_Exercise requirements:_
What lines below contain the word "渋谷野村ビル"? Please pull each one out.

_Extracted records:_

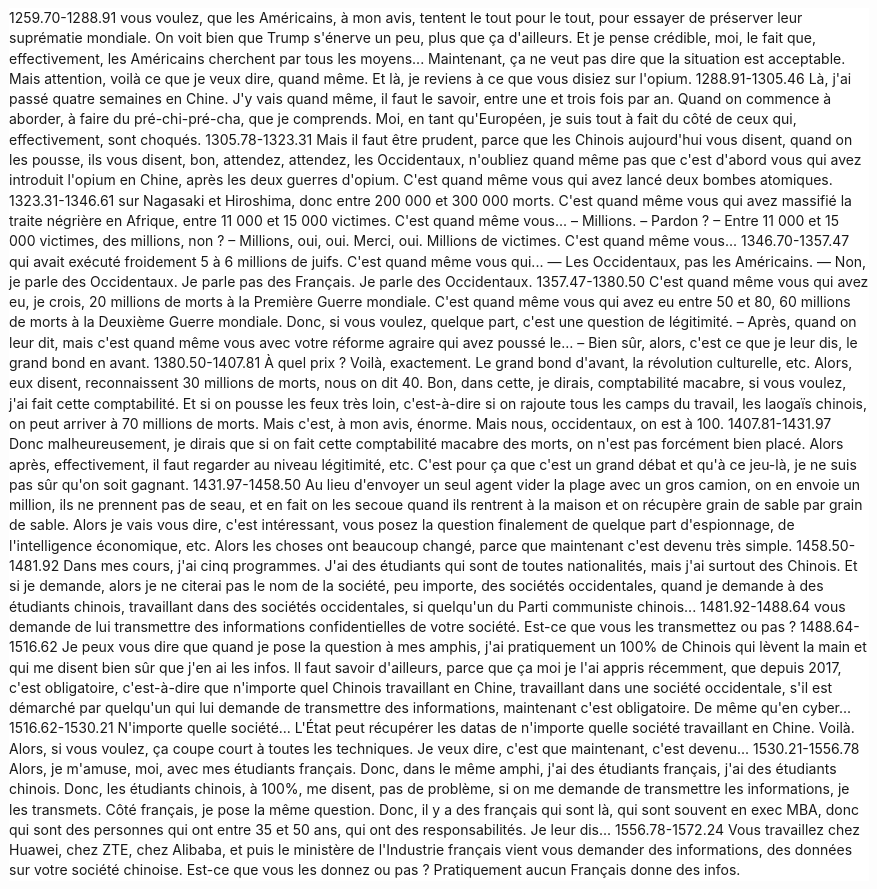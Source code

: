1259.70-1288.91   vous voulez, que les Américains, à mon avis, tentent le tout pour le tout, pour essayer de préserver leur suprématie mondiale. On voit bien que Trump s'énerve un peu, plus que ça d'ailleurs. Et je pense crédible, moi, le fait que, effectivement, les Américains cherchent par tous les moyens... Maintenant, ça ne veut pas dire que la situation est acceptable. Mais attention, voilà ce que je veux dire, quand même. Et là, je reviens à ce que vous disiez sur l'opium.
1288.91-1305.46   Là, j'ai passé quatre semaines en Chine. J'y vais quand même, il faut le savoir, entre une et trois fois par an. Quand on commence à aborder, à faire du pré-chi-pré-cha, que je comprends. Moi, en tant qu'Européen, je suis tout à fait du côté de ceux qui, effectivement, sont choqués.
1305.78-1323.31   Mais il faut être prudent, parce que les Chinois aujourd'hui vous disent, quand on les pousse, ils vous disent, bon, attendez, attendez, les Occidentaux, n'oubliez quand même pas que c'est d'abord vous qui avez introduit l'opium en Chine, après les deux guerres d'opium. C'est quand même vous qui avez lancé deux bombes atomiques.
1323.31-1346.61   sur Nagasaki et Hiroshima, donc entre 200 000 et 300 000 morts. C'est quand même vous qui avez massifié la traite négrière en Afrique, entre 11 000 et 15 000 victimes. C'est quand même vous... – Millions. – Pardon ? – Entre 11 000 et 15 000 victimes, des millions, non ? – Millions, oui, oui. Merci, oui. Millions de victimes. C'est quand même vous...
1346.70-1357.47   qui avait exécuté froidement 5 à 6 millions de juifs. C'est quand même vous qui... — Les Occidentaux, pas les Américains. — Non, je parle des Occidentaux. Je parle pas des Français. Je parle des Occidentaux.
1357.47-1380.50   C'est quand même vous qui avez eu, je crois, 20 millions de morts à la Première Guerre mondiale. C'est quand même vous qui avez eu entre 50 et 80, 60 millions de morts à la Deuxième Guerre mondiale. Donc, si vous voulez, quelque part, c'est une question de légitimité. – Après, quand on leur dit, mais c'est quand même vous avec votre réforme agraire qui avez poussé le… – Bien sûr, alors, c'est ce que je leur dis, le grand bond en avant.
1380.50-1407.81   À quel prix ? Voilà, exactement. Le grand bond d'avant, la révolution culturelle, etc. Alors, eux disent, reconnaissent 30 millions de morts, nous on dit 40. Bon, dans cette, je dirais, comptabilité macabre, si vous voulez, j'ai fait cette comptabilité. Et si on pousse les feux très loin, c'est-à-dire si on rajoute tous les camps du travail, les laogaïs chinois, on peut arriver à 70 millions de morts. Mais c'est, à mon avis, énorme. Mais nous, occidentaux, on est à 100.
1407.81-1431.97   Donc malheureusement, je dirais que si on fait cette comptabilité macabre des morts, on n'est pas forcément bien placé. Alors après, effectivement, il faut regarder au niveau légitimité, etc. C'est pour ça que c'est un grand débat et qu'à ce jeu-là, je ne suis pas sûr qu'on soit gagnant.
1431.97-1458.50   Au lieu d'envoyer un seul agent vider la plage avec un gros camion, on en envoie un million, ils ne prennent pas de seau, et en fait on les secoue quand ils rentrent à la maison et on récupère grain de sable par grain de sable. Alors je vais vous dire, c'est intéressant, vous posez la question finalement de quelque part d'espionnage, de l'intelligence économique, etc. Alors les choses ont beaucoup changé, parce que maintenant c'est devenu très simple.
1458.50-1481.92   Dans mes cours, j'ai cinq programmes. J'ai des étudiants qui sont de toutes nationalités, mais j'ai surtout des Chinois. Et si je demande, alors je ne citerai pas le nom de la société, peu importe, des sociétés occidentales, quand je demande à des étudiants chinois, travaillant dans des sociétés occidentales, si quelqu'un du Parti communiste chinois...
1481.92-1488.64   vous demande de lui transmettre des informations confidentielles de votre société. Est-ce que vous les transmettez ou pas ?
1488.64-1516.62   Je peux vous dire que quand je pose la question à mes amphis, j'ai pratiquement un 100% de Chinois qui lèvent la main et qui me disent bien sûr que j'en ai les infos. Il faut savoir d'ailleurs, parce que ça moi je l'ai appris récemment, que depuis 2017, c'est obligatoire, c'est-à-dire que n'importe quel Chinois travaillant en Chine, travaillant dans une société occidentale, s'il est démarché par quelqu'un qui lui demande de transmettre des informations, maintenant c'est obligatoire. De même qu'en cyber...
1516.62-1530.21   N'importe quelle société... L'État peut récupérer les datas de n'importe quelle société travaillant en Chine. Voilà. Alors, si vous voulez, ça coupe court à toutes les techniques. Je veux dire, c'est que maintenant, c'est devenu...
1530.21-1556.78   Alors, je m'amuse, moi, avec mes étudiants français. Donc, dans le même amphi, j'ai des étudiants français, j'ai des étudiants chinois. Donc, les étudiants chinois, à 100%, me disent, pas de problème, si on me demande de transmettre les informations, je les transmets. Côté français, je pose la même question. Donc, il y a des français qui sont là, qui sont souvent en exec MBA, donc qui sont des personnes qui ont entre 35 et 50 ans, qui ont des responsabilités. Je leur dis...
1556.78-1572.24   Vous travaillez chez Huawei, chez ZTE, chez Alibaba, et puis le ministère de l'Industrie français vient vous demander des informations, des données sur votre société chinoise. Est-ce que vous les donnez ou pas ? Pratiquement aucun Français donne des infos.
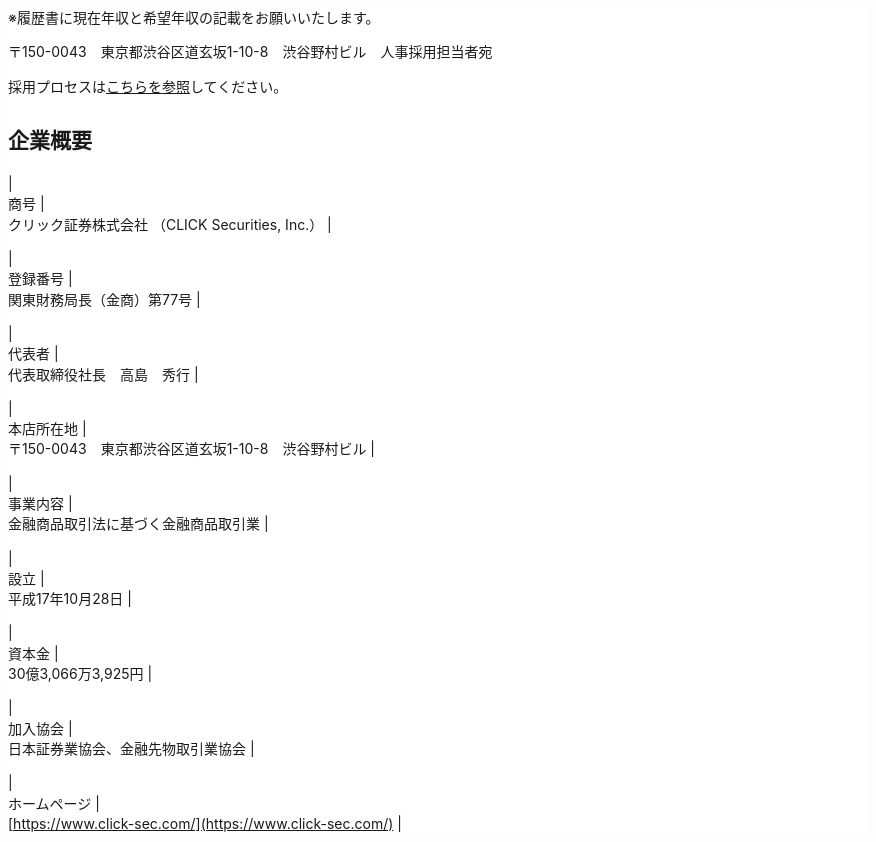 ※履歴書に現在年収と希望年収の記載をお願いいたします。   
  
〒150-0043　東京都渋谷区道玄坂1-10-8　渋谷野村ビル　人事採用担当者宛   
  
採用プロセスは[こちらを参照](https://www.click-sec.com/corp/company/employment/process.html)してください。   

## 企業概要
  

  
  
|  
 商号 |  
 クリック証券株式会社 （CLICK Securities, Inc.） |
  
|  
 登録番号 |  
 関東財務局長（金商）第77号 |
  
|  
 代表者 |  
 代表取締役社長　高島　秀行 |
  
|  
 本店所在地 |  
 〒150-0043　東京都渋谷区道玄坂1-10-8　渋谷野村ビル |
  
|  
 事業内容 |  
 金融商品取引法に基づく金融商品取引業 |
  
|  
 設立 |  
 平成17年10月28日 |
  
|  
 資本金 |  
 30億3,066万3,925円 |
  
|  
 加入協会 |  
 日本証券業協会、金融先物取引業協会 |
  
|  
 ホームページ |  
 [https://www.click-sec.com/](https://www.click-sec.com/) |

_Solved problem:_
〒150-0043　東京都渋谷区道玄坂1-10-8　渋谷野村ビル　人事採用担当者宛   
 〒150-0043　東京都渋谷区道玄坂1-10-8　渋谷野村ビル |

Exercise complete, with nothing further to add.